Activation of peroxisome proliferator-activated receptor-γ (PPARγ) inhibits hepatoma cell growth via downregulation of SEPT2 expression.

Hepatocellular carcinoma (HCC) is a malignant tumor with poor prognosis and low therapeutic efficacy. Recent studies have demonstrated the therapeutic prospect of peroxisome proliferator-activated receptor-γ (PPARγ) cancer angiogenesis. However, the action mechanisms remain elusive. In the present study, by using mass spectrometry, we found that PPARγ ligand rosiglitazone (RGZ) could regulate HCC cell growth by influencing various downstream factors and pathways. Among the altered proteins, septin 2 (SEPT2) was found to exhibit oncogenic function. PPARγ overexpression could inhibit the expression of SEPT2, thus blocking the promoting effects of SEPT2 on HCC cell proliferation, invasion and its inhibitory effect on cell apoptosis.
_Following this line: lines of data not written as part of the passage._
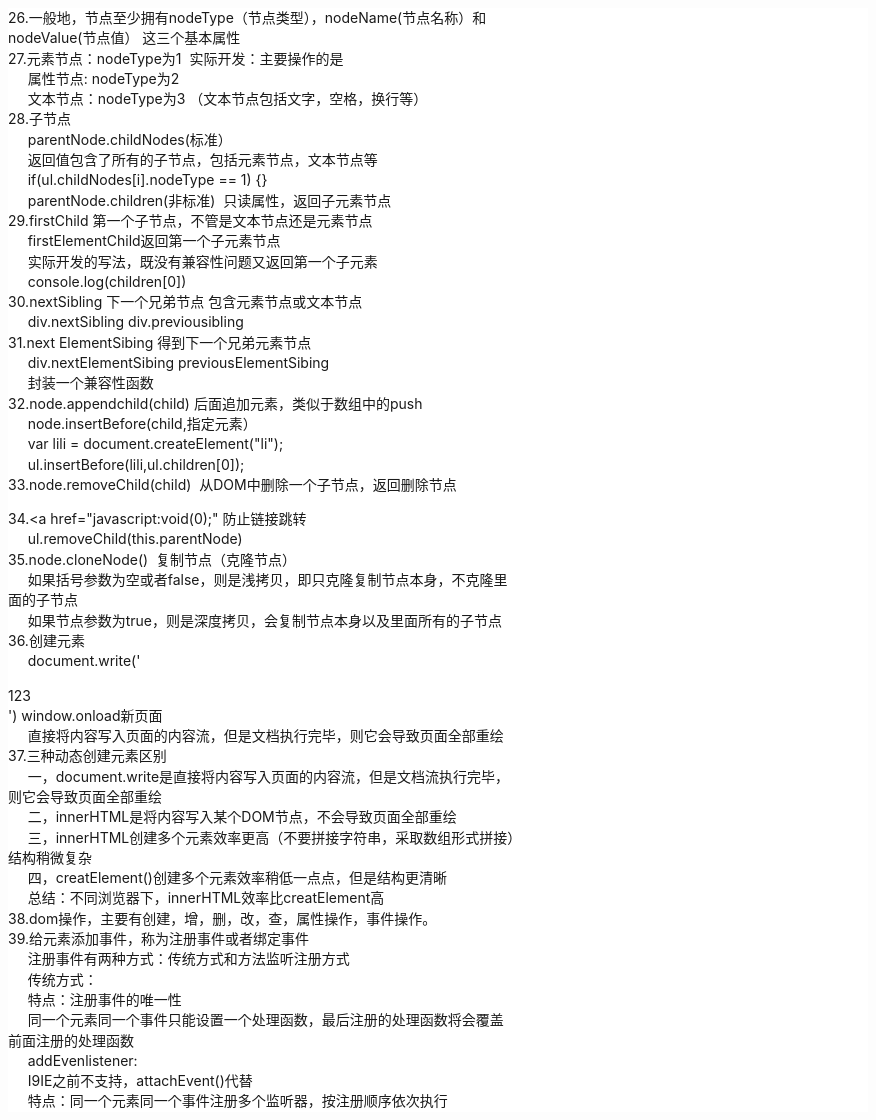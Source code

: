 26.一般地，节点至少拥有nodeType（节点类型），nodeName(节点名称）和  
nodeValue(节点值） 这三个基本属性  
27.元素节点：nodeType为1  实际开发：主要操作的是  
     属性节点: nodeType为2  
     文本节点：nodeType为3 （文本节点包括文字，空格，换行等）  
28.子节点  
     parentNode.childNodes(标准）  
     返回值包含了所有的子节点，包括元素节点，文本节点等  
     if(ul.childNodes\[i\].nodeType == 1) {}  
     parentNode.children(非标准)  只读属性，返回子元素节点  
29.firstChild 第一个子节点，不管是文本节点还是元素节点  
     firstElementChild返回第一个子元素节点  
     实际开发的写法，既没有兼容性问题又返回第一个子元素  
     console.log(children\[0\])  
30.nextSibling 下一个兄弟节点 包含元素节点或文本节点  
     div.nextSibling div.previousibling  
31.next ElementSibing 得到下一个兄弟元素节点  
     div.nextElementSibing previousElementSibing  
     封装一个兼容性函数  
32.node.appendchild(child) 后面追加元素，类似于数组中的push  
     node.insertBefore(child,指定元素）  
     var lili = document.createElement("li");  
     ul.insertBefore(lili,ul.children\[0\]);  
33.node.removeChild(child)  从DOM中删除一个子节点，返回删除节点

34.<a href="javascript:void(0);" 防止链接跳转  
     ul.removeChild(this.parentNode)  
35.node.cloneNode()  复制节点（克隆节点）  
     如果括号参数为空或者false，则是浅拷贝，即只克隆复制节点本身，不克隆里  
面的子节点  
     如果节点参数为true，则是深度拷贝，会复制节点本身以及里面所有的子节点  
36.创建元素  
     document.write('<div>123</div>') window.onload新页面  
     直接将内容写入页面的内容流，但是文档执行完毕，则它会导致页面全部重绘  
37.三种动态创建元素区别  
     一，document.write是直接将内容写入页面的内容流，但是文档流执行完毕，  
则它会导致页面全部重绘  
     二，innerHTML是将内容写入某个DOM节点，不会导致页面全部重绘  
     三，innerHTML创建多个元素效率更高（不要拼接字符串，采取数组形式拼接）  
结构稍微复杂  
     四，creatElement()创建多个元素效率稍低一点点，但是结构更清晰  
     总结：不同浏览器下，innerHTML效率比creatElement高  
38.dom操作，主要有创建，增，删，改，查，属性操作，事件操作。  
39.给元素添加事件，称为注册事件或者绑定事件  
     注册事件有两种方式：传统方式和方法监听注册方式  
     传统方式：  
     特点：注册事件的唯一性  
     同一个元素同一个事件只能设置一个处理函数，最后注册的处理函数将会覆盖  
前面注册的处理函数  
     addEvenlistener:  
     I9IE之前不支持，attachEvent()代替  
     特点：同一个元素同一个事件注册多个监听器，按注册顺序依次执行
Further studies also indicated that SEPT2 promoted HCC cell growth via upregulation of matrix metalloproteinase (MMP)-2 and -9, and simultaneously inhibited the cleavage of caspase-3, -7, and -9. Interestingly, the effects of SEPT2 on the above factors could be suppressed by PPARγ overexpression, suggesting that PPARγ could inhibit HCC cell growth via regulating the expression and blocking the oncogenic function of SEPT2. Taken together, these results provide new evidence for the action mechanisms of PPARγ in carcinogenesis of HCC, and upon further investigation, PPARγ could be developed as a new target for the treatment of liver cancer.